[英]Why does NN training loss flatten?
I implemented a deep learning neural network from scratch without using any python frameworks like tensorflow or keras.我从头开始实现了一个深度学习神经网络,没有使用任何 python 框架,如 tensorflow 或 keras。
The problem is no matter what i change in my code like adjusting learning rate or changing layers or changing no.问题是无论我在代码中进行什么更改,例如调整学习率或更改层或更改否。 of nodes or changing activation functions from sigmoid to relu to leaky relu, i end up with a training loss that starts with 6.98 but always converges to 3.24...节点数量或将激活函数从 sigmoid 更改为 relu 到leaky relu,我最终会得到一个从 6.98 开始但总是收敛到 3.24 的训练损失......
Why is that?这是为什么?
Please review my forward and back prop algorithms.Maybe there's something wrong in that which i couldn't identify.请查看我的前进和后退道具算法。也许我无法识别出问题。

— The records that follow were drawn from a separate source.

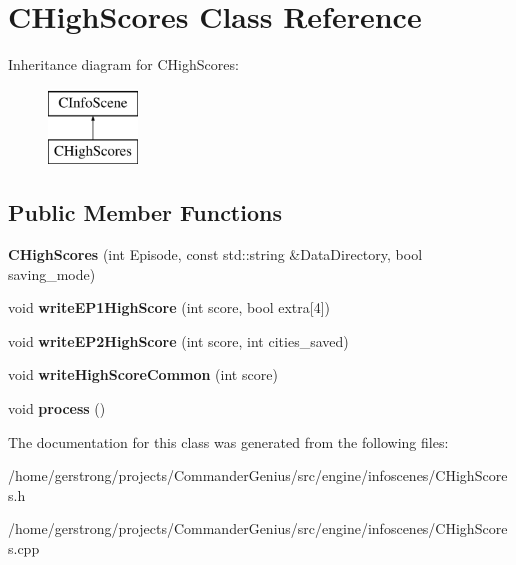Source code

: \hypertarget{class_c_high_scores}{
\section{CHighScores Class Reference}
\label{class_c_high_scores}
}
Inheritance diagram for CHighScores:\begin{figure}[H]
\begin{center}
\leavevmode
\includegraphics[height=2cm]{class_c_high_scores}
\end{center}
\end{figure}
\subsection*{Public Member Functions}
\begin{DoxyCompactItemize}
\item 
\hypertarget{class_c_high_scores_a0e7283df2cd0f785c17f355d31e802a8}{
{\bfseries CHighScores} (int Episode, const std::string \&DataDirectory, bool saving\_\-mode)}
\label{class_c_high_scores_a0e7283df2cd0f785c17f355d31e802a8}

\item 
\hypertarget{class_c_high_scores_abb10e42cfbe3ed8706d0a9bbb3a17d5f}{
void {\bfseries writeEP1HighScore} (int score, bool extra\mbox{[}4\mbox{]})}
\label{class_c_high_scores_abb10e42cfbe3ed8706d0a9bbb3a17d5f}

\item 
\hypertarget{class_c_high_scores_a52badfd542df20d7690cb4491e16974e}{
void {\bfseries writeEP2HighScore} (int score, int cities\_\-saved)}
\label{class_c_high_scores_a52badfd542df20d7690cb4491e16974e}

\item 
\hypertarget{class_c_high_scores_a930e9a214fc9db2a5f450f996070048e}{
void {\bfseries writeHighScoreCommon} (int score)}
\label{class_c_high_scores_a930e9a214fc9db2a5f450f996070048e}

\item 
\hypertarget{class_c_high_scores_a07985814787f4594a8e21cd43e57df6b}{
void {\bfseries process} ()}
\label{class_c_high_scores_a07985814787f4594a8e21cd43e57df6b}

\end{DoxyCompactItemize}


The documentation for this class was generated from the following files:\begin{DoxyCompactItemize}
\item 
/home/gerstrong/projects/CommanderGenius/src/engine/infoscenes/CHighScores.h\item 
/home/gerstrong/projects/CommanderGenius/src/engine/infoscenes/CHighScores.cpp\end{DoxyCompactItemize}
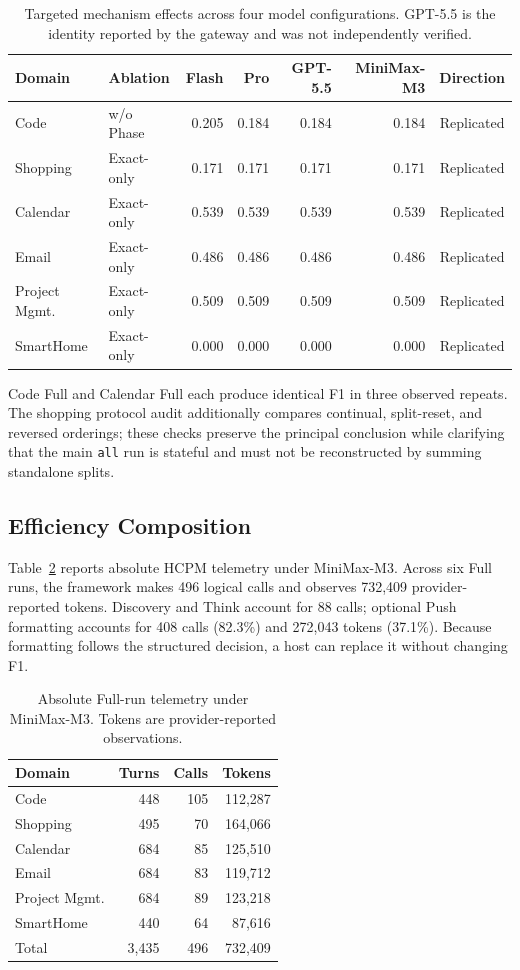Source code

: \documentclass[sigconf,anonymous,review]{acmart}
\newcommand{\system}{HCPM}
\begin{document}
\begin{table}[t]
\centering
\caption{Targeted mechanism effects across four model configurations. GPT-5.5 is the identity reported by the gateway and was not independently verified.}
\label{tab:models}
\small
\begin{tabular}{llrrrrc}
\toprule
Domain & Ablation & Flash & Pro & GPT-5.5 & MiniMax-M3 & Direction \\
\midrule
Code & w/o Phase & 0.205 & 0.184 & 0.184 & 0.184 & Replicated \\
Shopping & Exact-only & 0.171 & 0.171 & 0.171 & 0.171 & Replicated \\
Calendar & Exact-only & 0.539 & 0.539 & 0.539 & 0.539 & Replicated \\
Email & Exact-only & 0.486 & 0.486 & 0.486 & 0.486 & Replicated \\
Project Mgmt. & Exact-only & 0.509 & 0.509 & 0.509 & 0.509 & Replicated \\
SmartHome & Exact-only & 0.000 & 0.000 & 0.000 & 0.000 & Replicated \\
\bottomrule
\end{tabular}
\end{table}

Code Full and Calendar Full each produce identical F1 in three observed repeats.
The shopping protocol audit additionally compares continual, split-reset, and reversed orderings; these checks preserve the principal conclusion while clarifying that the main \texttt{all} run is stateful and must not be reconstructed by summing standalone splits.

\subsection{Efficiency Composition}
\label{sec:efficiency}

Table~\ref{tab:efficiency} reports absolute \system{} telemetry under MiniMax-M3.
Across six Full runs, the framework makes 496 logical calls and observes 732,409 provider-reported tokens.
Discovery and Think account for 88 calls; optional Push formatting accounts for 408 calls (82.3\%) and 272,043 tokens (37.1\%).
Because formatting follows the structured decision, a host can replace it without changing F1.

\begin{table}[t]
\centering
\caption{Absolute Full-run telemetry under MiniMax-M3. Tokens are provider-reported observations.}
\label{tab:efficiency}
\small
\begin{tabular}{lrrr}
\toprule
Domain & Turns & Calls & Tokens \\
\midrule
Code & 448 & 105 & 112,287 \\
Shopping & 495 & 70 & 164,066 \\
Calendar & 684 & 85 & 125,510 \\
Email & 684 & 83 & 119,712 \\
Project Mgmt. & 684 & 89 & 123,218 \\
SmartHome & 440 & 64 & 87,616 \\
\midrule
Total & 3,435 & 496 & 732,409 \\
\bottomrule
\end{tabular}
\end{table}
\end{document}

My hidden layers use leaky relu and final layer uses sigmoid activation.我的隐藏层使用leaky relu,最后一层使用 sigmoid 激活。 Im trying to classify the mnist handwritten digits.我试图对 mnist 手写数字进行分类。
code:代码:
#FORWARDPROPAGATION #前向传播
for i in range(layers-1):
cache["a"+str(i+1)]=lrelu((np.dot(param["w"+str(i+1)],cache["a"+str(i)]))+param["b"+str(i+1)])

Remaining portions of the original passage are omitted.